Although the team did not adhere to a traditional succession plan with the newcomer replacing the incumbent, the Panthers’ dynamic duos (Stephen Davis-DeShaun Foster, Foster-DeAngelo Williams, Williams-Jonathan Stewart) featured a collection of early round selections forming productive tandems for a team that routinely competed for NFC supremacy.
Fox told the scouting staff that a talented rotation in the backfield was essential to winning in an ultra-physical league, and that one back couldn’t carry the load as a workhorse over a 16-game season. He believed in a running back-by-committee approach, but he wanted a pair of potential RB1s in the backfield to split the duties instead of a collection of designated role players sharing responsibilities.
Though the shared workload would seemingly diminish each runner’s market value, the Panthers did not mind paying big bucks to their running backs, with Williams and Stewart each inking five-year deals worth $40 million-plus while serving as co-RB1s for the team.
Fast forward to 2023 and it is hard to imagine a team paying $40 million for a single running back, and there is no way a team would plop down that kind of cash on a second runner in the backfield. Despite the immense value top running backs add to offenses featuring young or mid-level quarterbacks, the market has plummeted for RB1s due to the comparable production posted by journeymen, castoffs and misfits.
The successes of late-round picks — including Jamaal Williams, Rhamondre Stevenson, Tyler Allgeier, Dameon Pierce and others — have convinced decision-makers that the difference between good and great running backs is not worth the hefty price tag. Therefore, despite their glowing résumés, you are seeing the market crater for veteran runners.
Miles Sanders signed the biggest deal for a running back in the offseason at four years for $25.4 million. It’s a sign that NFL executives are willing to drive a hard bargain at the negotiation table with the league leaning heavily toward a pass-centric focus and with running backs viewed as complementary pieces with short shelf lives.
“You can get 2,000 yards, and 2,000 yards is great, but everybody else is looking at the carries,” said Titans star back Derrick Henry. “You have 380, 400-plus carries, that’s the thing everybody looks at. So no matter what we do, it seems like even if we are productive, when it comes to negotiation, it’s kind of used against us at that point.”
While Barkley, Jacobs and Pollard are deserving of blockbuster deals based on their performance and production, the current free agent market is littered with veterans (Dalvin Cook, Kareem Hunt, Leonard Fournette, Ezekiel Elliott) with comparable résumés who are available at discount prices. In addition, the savvy utilization of the franchise tag enables executives to keep running backs in the fold at team-friendly prices through their prime years.
Plus, given the significant penalties for holdouts in the new Collective Bargaining Agreement, running backs lack the leverage to force the team’s hand at the negotiating table.

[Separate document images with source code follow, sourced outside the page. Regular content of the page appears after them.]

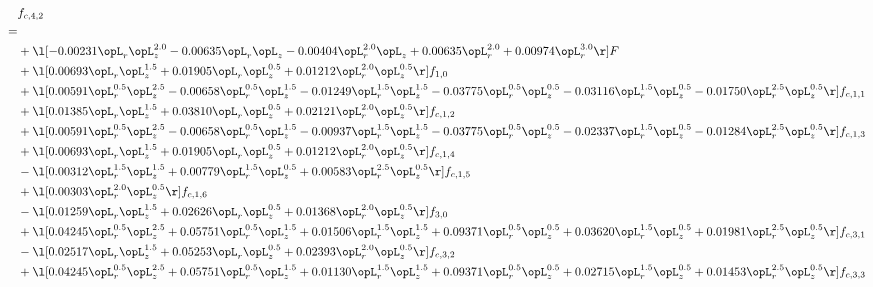 \begin{alignat}{2} 
\label{eq:f_42_1} 
& f_{c,4,2} \nonumber \\ 
 = \\ 
& + \l[  -0.00231 \opL_r \opL_z^{2.0}   -0.00635 \opL_r \opL_z   -0.00404 \opL_r^{2.0} \opL_z +  0.00635 \opL_r^{2.0} +  0.00974 \opL_r^{3.0}  \r] F \nonumber \\ 
& + \l[  0.00693 \opL_r \opL_z^{1.5} +  0.01905 \opL_r \opL_z^{0.5} +  0.01212 \opL_r^{2.0} \opL_z^{0.5}  \r] f_{1,0} \nonumber \\ 
& + \l[  0.00591 \opL_r^{0.5} \opL_z^{2.5}   -0.00658 \opL_r^{0.5} \opL_z^{1.5}   -0.01249 \opL_r^{1.5} \opL_z^{1.5}   -0.03775 \opL_r^{0.5} \opL_z^{0.5}   -0.03116 \opL_r^{1.5} \opL_z^{0.5}   -0.01750 \opL_r^{2.5} \opL_z^{0.5}  \r] f_{c,1,1} \nonumber \\ 
& + \l[  0.01385 \opL_r \opL_z^{1.5} +  0.03810 \opL_r \opL_z^{0.5} +  0.02121 \opL_r^{2.0} \opL_z^{0.5}  \r] f_{c,1,2} \nonumber \\ 
& + \l[  0.00591 \opL_r^{0.5} \opL_z^{2.5}   -0.00658 \opL_r^{0.5} \opL_z^{1.5}   -0.00937 \opL_r^{1.5} \opL_z^{1.5}   -0.03775 \opL_r^{0.5} \opL_z^{0.5}   -0.02337 \opL_r^{1.5} \opL_z^{0.5}   -0.01284 \opL_r^{2.5} \opL_z^{0.5}  \r] f_{c,1,3} \nonumber \\ 
& + \l[  0.00693 \opL_r \opL_z^{1.5} +  0.01905 \opL_r \opL_z^{0.5} +  0.01212 \opL_r^{2.0} \opL_z^{0.5}  \r] f_{c,1,4} \nonumber \\ 
& - \l[  0.00312 \opL_r^{1.5} \opL_z^{1.5} +  0.00779 \opL_r^{1.5} \opL_z^{0.5} +  0.00583 \opL_r^{2.5} \opL_z^{0.5}  \r] f_{c,1,5} \nonumber \\ 
& + \l[  0.00303 \opL_r^{2.0} \opL_z^{0.5}  \r] f_{c,1,6} \nonumber \\ 
& - \l[  0.01259 \opL_r \opL_z^{1.5} +  0.02626 \opL_r \opL_z^{0.5} +  0.01368 \opL_r^{2.0} \opL_z^{0.5}  \r] f_{3,0} \nonumber \\ 
& + \l[  0.04245 \opL_r^{0.5} \opL_z^{2.5} +  0.05751 \opL_r^{0.5} \opL_z^{1.5} +  0.01506 \opL_r^{1.5} \opL_z^{1.5} +  0.09371 \opL_r^{0.5} \opL_z^{0.5} +  0.03620 \opL_r^{1.5} \opL_z^{0.5} +  0.01981 \opL_r^{2.5} \opL_z^{0.5}  \r] f_{c,3,1} \nonumber \\ 
& - \l[  0.02517 \opL_r \opL_z^{1.5} +  0.05253 \opL_r \opL_z^{0.5} +  0.02393 \opL_r^{2.0} \opL_z^{0.5}  \r] f_{c,3,2} \nonumber \\ 
& + \l[  0.04245 \opL_r^{0.5} \opL_z^{2.5} +  0.05751 \opL_r^{0.5} \opL_z^{1.5} +  0.01130 \opL_r^{1.5} \opL_z^{1.5} +  0.09371 \opL_r^{0.5} \opL_z^{0.5} +  0.02715 \opL_r^{1.5} \opL_z^{0.5} +  0.01453 \opL_r^{2.5} \opL_z^{0.5}  \r] f_{c,3,3} \nonumber \\ 

\end{alignat}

As Barkley and Jacobs are discovering in their unsuccessful attempts to land blockbuster deals, the league does not operate as a meritocracy regarding running backs. Even when backs provide exceptional performance and production between the lines, the price tag on long-term extensions must be team-friendly, or a deal will not get done.
Fair or not, running backs are facing a market correction for a handful of deals gone wrong, and the economic game of supply and demand makes it unlikely to change any time soon.